**WHAT IS NEEDED**
From the first line to the last, transcribe the data exactly.

***** GIVEN DATA

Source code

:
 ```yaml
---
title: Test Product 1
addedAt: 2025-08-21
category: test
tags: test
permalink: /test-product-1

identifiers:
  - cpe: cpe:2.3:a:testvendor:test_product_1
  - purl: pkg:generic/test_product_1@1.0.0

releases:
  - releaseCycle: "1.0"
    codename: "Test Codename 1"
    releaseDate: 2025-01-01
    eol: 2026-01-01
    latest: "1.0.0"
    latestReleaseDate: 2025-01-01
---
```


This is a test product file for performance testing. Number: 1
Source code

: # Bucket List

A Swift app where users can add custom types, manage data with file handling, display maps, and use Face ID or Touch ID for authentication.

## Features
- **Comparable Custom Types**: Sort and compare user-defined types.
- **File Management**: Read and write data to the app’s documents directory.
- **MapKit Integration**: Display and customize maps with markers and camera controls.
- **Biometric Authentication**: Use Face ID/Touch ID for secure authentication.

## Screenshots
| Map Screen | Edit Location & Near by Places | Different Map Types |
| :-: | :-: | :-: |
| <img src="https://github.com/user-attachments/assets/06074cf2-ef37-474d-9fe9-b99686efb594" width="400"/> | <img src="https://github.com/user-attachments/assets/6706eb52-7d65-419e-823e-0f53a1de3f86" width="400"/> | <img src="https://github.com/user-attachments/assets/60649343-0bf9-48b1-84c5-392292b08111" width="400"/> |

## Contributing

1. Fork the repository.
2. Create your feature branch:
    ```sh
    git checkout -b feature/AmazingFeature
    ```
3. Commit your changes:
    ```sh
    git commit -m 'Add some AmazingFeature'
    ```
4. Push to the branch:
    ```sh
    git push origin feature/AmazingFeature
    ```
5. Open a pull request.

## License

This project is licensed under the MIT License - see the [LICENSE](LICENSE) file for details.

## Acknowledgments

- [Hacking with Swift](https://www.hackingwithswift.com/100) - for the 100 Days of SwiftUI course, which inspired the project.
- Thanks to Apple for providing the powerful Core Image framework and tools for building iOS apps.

**********

**OUTPUT OF THE TASK**
Source code

:
 ```yaml
---
title: Test Product 1
addedAt: 2025-08-21
category: test
tags: test
permalink: /test-product-1

identifiers:
  - cpe: cpe:2.3:a:testvendor:test_product_1
  - purl: pkg:generic/test_product_1@1.0.0

releases:
  - releaseCycle: "1.0"
    codename: "Test Codename 1"
    releaseDate: 2025-01-01
    eol: 2026-01-01
    latest: "1.0.0"
    latestReleaseDate: 2025-01-01
---
```


This is a test product file for performance testing. Number: 1
Source code

: # Bucket List

A Swift app where users can add custom types, manage data with file handling, display maps, and use Face ID or Touch ID for authentication.

## Features
- **Comparable Custom Types**: Sort and compare user-defined types.
- **File Management**: Read and write data to the app’s documents directory.
- **MapKit Integration**: Display and customize maps with markers and camera controls.
- **Biometric Authentication**: Use Face ID/Touch ID for secure authentication.

## Screenshots
| Map Screen | Edit Location & Near by Places | Different Map Types |
| :-: | :-: | :-: |
| <img src="https://github.com/user-attachments/assets/06074cf2-ef37-474d-9fe9-b99686efb594" width="400"/> | <img src="https://github.com/user-attachments/assets/6706eb52-7d65-419e-823e-0f53a1de3f86" width="400"/> | <img src="https://github.com/user-attachments/assets/60649343-0bf9-48b1-84c5-392292b08111" width="400"/> |

## Contributing

1. Fork the repository.
2. Create your feature branch:
    ```sh
    git checkout -b feature/AmazingFeature
    ```
3. Commit your changes:
    ```sh
    git commit -m 'Add some AmazingFeature'
    ```
4. Push to the branch:
    ```sh
    git push origin feature/AmazingFeature
    ```
5. Open a pull request.

## License

This project is licensed under the MIT License - see the [LICENSE](LICENSE) file for details.

## Acknowledgments

- [Hacking with Swift](https://www.hackingwithswift.com/100) - for the 100 Days of SwiftUI course, which inspired the project.
- Thanks to Apple for providing the powerful Core Image framework and tools for building iOS apps.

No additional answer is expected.